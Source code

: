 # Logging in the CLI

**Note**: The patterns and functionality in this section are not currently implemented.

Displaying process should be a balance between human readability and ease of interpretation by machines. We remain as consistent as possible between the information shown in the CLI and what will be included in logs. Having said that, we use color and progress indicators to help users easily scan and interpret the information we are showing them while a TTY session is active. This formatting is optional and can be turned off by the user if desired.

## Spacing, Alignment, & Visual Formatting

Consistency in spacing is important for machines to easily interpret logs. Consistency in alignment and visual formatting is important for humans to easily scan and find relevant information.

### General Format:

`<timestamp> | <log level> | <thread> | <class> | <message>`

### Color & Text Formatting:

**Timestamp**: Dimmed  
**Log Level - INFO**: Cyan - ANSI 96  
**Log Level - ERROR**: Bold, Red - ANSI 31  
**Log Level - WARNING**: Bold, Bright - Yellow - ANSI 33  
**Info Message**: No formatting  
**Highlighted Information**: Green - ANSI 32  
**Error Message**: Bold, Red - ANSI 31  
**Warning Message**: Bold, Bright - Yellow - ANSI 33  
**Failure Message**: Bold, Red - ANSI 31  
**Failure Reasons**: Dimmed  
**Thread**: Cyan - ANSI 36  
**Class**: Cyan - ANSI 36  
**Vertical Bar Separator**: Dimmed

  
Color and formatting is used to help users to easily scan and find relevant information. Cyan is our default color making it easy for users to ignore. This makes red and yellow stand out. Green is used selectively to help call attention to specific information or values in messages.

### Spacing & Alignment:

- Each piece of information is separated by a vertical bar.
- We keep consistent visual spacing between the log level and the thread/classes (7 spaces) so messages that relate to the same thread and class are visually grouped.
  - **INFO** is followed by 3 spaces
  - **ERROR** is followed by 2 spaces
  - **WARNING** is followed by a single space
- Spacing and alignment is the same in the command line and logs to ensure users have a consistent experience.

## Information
—————
What you are asked to do ▸
Your answer should be the lines above from the one containing "- Each piece" through the one containing "- **INFO** is followed by 3 spaces", copied exactly and with both ends kept.

Finished exercise ▸
- Each piece of information is separated by a vertical bar.
- We keep consistent visual spacing between the log level and the thread/classes (7 spaces) so messages that relate to the same thread and class are visually grouped.
  - **INFO** is followed by 3 spaces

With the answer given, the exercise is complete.